What is being asked. Repeat the lines below exactly as written, please, from the line with "#### Frame 3: Case" to the line with "#### Frame 4: Summary and Further Thoughts", both lines included, and no others.

Listed records START

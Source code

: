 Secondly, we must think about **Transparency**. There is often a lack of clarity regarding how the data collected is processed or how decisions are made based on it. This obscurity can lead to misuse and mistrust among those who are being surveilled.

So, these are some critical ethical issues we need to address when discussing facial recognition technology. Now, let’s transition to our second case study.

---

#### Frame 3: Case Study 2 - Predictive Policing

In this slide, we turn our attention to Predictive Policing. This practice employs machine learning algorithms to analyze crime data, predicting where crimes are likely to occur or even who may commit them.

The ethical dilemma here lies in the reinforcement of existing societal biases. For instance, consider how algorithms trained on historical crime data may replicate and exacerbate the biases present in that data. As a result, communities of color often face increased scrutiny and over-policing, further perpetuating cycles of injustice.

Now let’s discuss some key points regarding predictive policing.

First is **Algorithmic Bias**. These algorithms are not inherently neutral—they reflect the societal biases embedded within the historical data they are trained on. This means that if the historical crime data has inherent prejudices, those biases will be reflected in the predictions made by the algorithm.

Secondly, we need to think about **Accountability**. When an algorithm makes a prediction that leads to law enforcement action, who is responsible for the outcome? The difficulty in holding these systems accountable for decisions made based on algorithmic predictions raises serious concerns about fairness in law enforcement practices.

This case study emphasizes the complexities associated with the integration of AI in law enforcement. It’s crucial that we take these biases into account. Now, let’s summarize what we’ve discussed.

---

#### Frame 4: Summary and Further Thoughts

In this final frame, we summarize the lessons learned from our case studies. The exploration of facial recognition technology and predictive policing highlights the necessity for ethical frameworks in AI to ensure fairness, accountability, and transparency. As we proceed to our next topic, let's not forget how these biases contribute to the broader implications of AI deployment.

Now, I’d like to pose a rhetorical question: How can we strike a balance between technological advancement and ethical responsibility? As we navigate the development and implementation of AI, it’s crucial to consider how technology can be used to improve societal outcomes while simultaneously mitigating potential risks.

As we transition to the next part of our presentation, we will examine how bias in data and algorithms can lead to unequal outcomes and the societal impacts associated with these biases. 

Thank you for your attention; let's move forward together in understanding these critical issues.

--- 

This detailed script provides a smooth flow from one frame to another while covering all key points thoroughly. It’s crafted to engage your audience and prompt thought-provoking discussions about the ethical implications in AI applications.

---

Listed records END

Task output.
#### Frame 3: Case Study 2 - Predictive Policing

In this slide, we turn our attention to Predictive Policing. This practice employs machine learning algorithms to analyze crime data, predicting where crimes are likely to occur or even who may commit them.

The ethical dilemma here lies in the reinforcement of existing societal biases. For instance, consider how algorithms trained on historical crime data may replicate and exacerbate the biases present in that data. As a result, communities of color often face increased scrutiny and over-policing, further perpetuating cycles of injustice.

Now let’s discuss some key points regarding predictive policing.

First is **Algorithmic Bias**. These algorithms are not inherently neutral—they reflect the societal biases embedded within the historical data they are trained on. This means that if the historical crime data has inherent prejudices, those biases will be reflected in the predictions made by the algorithm.

Secondly, we need to think about **Accountability**. When an algorithm makes a prediction that leads to law enforcement action, who is responsible for the outcome? The difficulty in holding these systems accountable for decisions made based on algorithmic predictions raises serious concerns about fairness in law enforcement practices.

This case study emphasizes the complexities associated with the integration of AI in law enforcement. It’s crucial that we take these biases into account. Now, let’s summarize what we’ve discussed.

---

#### Frame 4: Summary and Further Thoughts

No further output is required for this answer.